# [Supplied records]

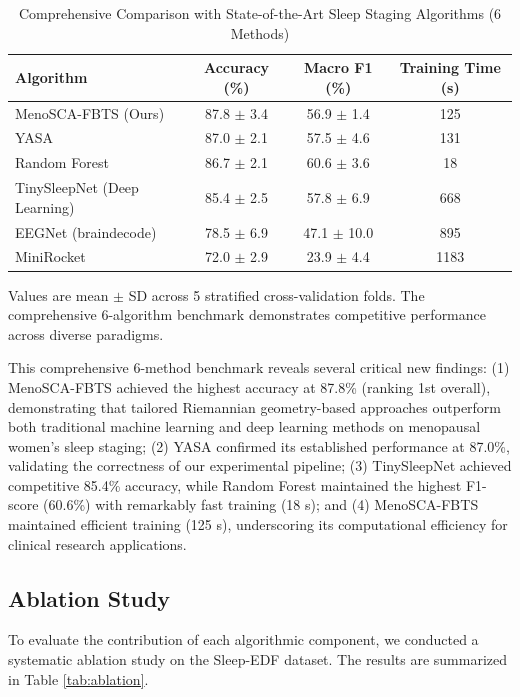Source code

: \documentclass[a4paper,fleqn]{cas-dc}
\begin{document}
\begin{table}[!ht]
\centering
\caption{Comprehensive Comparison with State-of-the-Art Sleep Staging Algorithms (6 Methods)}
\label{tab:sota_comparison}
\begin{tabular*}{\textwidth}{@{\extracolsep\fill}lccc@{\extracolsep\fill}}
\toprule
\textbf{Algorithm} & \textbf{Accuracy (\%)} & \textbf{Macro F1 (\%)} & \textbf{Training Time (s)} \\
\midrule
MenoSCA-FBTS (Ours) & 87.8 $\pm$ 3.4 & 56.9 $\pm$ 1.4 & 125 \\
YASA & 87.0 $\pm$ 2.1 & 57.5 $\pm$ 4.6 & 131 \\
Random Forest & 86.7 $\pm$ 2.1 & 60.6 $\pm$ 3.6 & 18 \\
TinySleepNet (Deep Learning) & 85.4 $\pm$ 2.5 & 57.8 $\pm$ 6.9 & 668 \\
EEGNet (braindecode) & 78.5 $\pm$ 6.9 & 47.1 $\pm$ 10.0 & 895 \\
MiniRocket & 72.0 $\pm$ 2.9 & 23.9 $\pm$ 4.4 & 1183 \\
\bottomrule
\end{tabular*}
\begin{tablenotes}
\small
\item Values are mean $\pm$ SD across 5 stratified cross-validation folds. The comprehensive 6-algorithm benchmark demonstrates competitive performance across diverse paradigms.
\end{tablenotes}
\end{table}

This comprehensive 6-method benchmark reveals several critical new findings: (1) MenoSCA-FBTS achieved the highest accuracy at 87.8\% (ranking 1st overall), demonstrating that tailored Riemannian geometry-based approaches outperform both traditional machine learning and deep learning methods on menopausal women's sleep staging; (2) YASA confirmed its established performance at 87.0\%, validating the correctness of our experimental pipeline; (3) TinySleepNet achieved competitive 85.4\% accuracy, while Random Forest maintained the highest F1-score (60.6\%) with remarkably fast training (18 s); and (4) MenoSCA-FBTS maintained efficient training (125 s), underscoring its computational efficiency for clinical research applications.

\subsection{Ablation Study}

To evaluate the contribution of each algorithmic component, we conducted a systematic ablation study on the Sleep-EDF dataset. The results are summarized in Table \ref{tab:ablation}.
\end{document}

# [Goal of the exercise]
The output is the data above, repeated exactly, with pictures omitted.

# [The answer]
Source code

: \documentclass[a4paper,fleqn]{cas-dc}
\begin{document}
\begin{table}[!ht]
\centering
\caption{Comprehensive Comparison with State-of-the-Art Sleep Staging Algorithms (6 Methods)}
\label{tab:sota_comparison}
\begin{tabular*}{\textwidth}{@{\extracolsep\fill}lccc@{\extracolsep\fill}}
\toprule
\textbf{Algorithm} & \textbf{Accuracy (\%)} & \textbf{Macro F1 (\%)} & \textbf{Training Time (s)} \\
\midrule
MenoSCA-FBTS (Ours) & 87.8 $\pm$ 3.4 & 56.9 $\pm$ 1.4 & 125 \\
YASA & 87.0 $\pm$ 2.1 & 57.5 $\pm$ 4.6 & 131 \\
Random Forest & 86.7 $\pm$ 2.1 & 60.6 $\pm$ 3.6 & 18 \\
TinySleepNet (Deep Learning) & 85.4 $\pm$ 2.5 & 57.8 $\pm$ 6.9 & 668 \\
EEGNet (braindecode) & 78.5 $\pm$ 6.9 & 47.1 $\pm$ 10.0 & 895 \\
MiniRocket & 72.0 $\pm$ 2.9 & 23.9 $\pm$ 4.4 & 1183 \\
\bottomrule
\end{tabular*}
\begin{tablenotes}
\small
\item Values are mean $\pm$ SD across 5 stratified cross-validation folds. The comprehensive 6-algorithm benchmark demonstrates competitive performance across diverse paradigms.
\end{tablenotes}
\end{table}

This comprehensive 6-method benchmark reveals several critical new findings: (1) MenoSCA-FBTS achieved the highest accuracy at 87.8\% (ranking 1st overall), demonstrating that tailored Riemannian geometry-based approaches outperform both traditional machine learning and deep learning methods on menopausal women's sleep staging; (2) YASA confirmed its established performance at 87.0\%, validating the correctness of our experimental pipeline; (3) TinySleepNet achieved competitive 85.4\% accuracy, while Random Forest maintained the highest F1-score (60.6\%) with remarkably fast training (18 s); and (4) MenoSCA-FBTS maintained efficient training (125 s), underscoring its computational efficiency for clinical research applications.

\subsection{Ablation Study}

To evaluate the contribution of each algorithmic component, we conducted a systematic ablation study on the Sleep-EDF dataset. The results are summarized in Table \ref{tab:ablation}.
\end{document}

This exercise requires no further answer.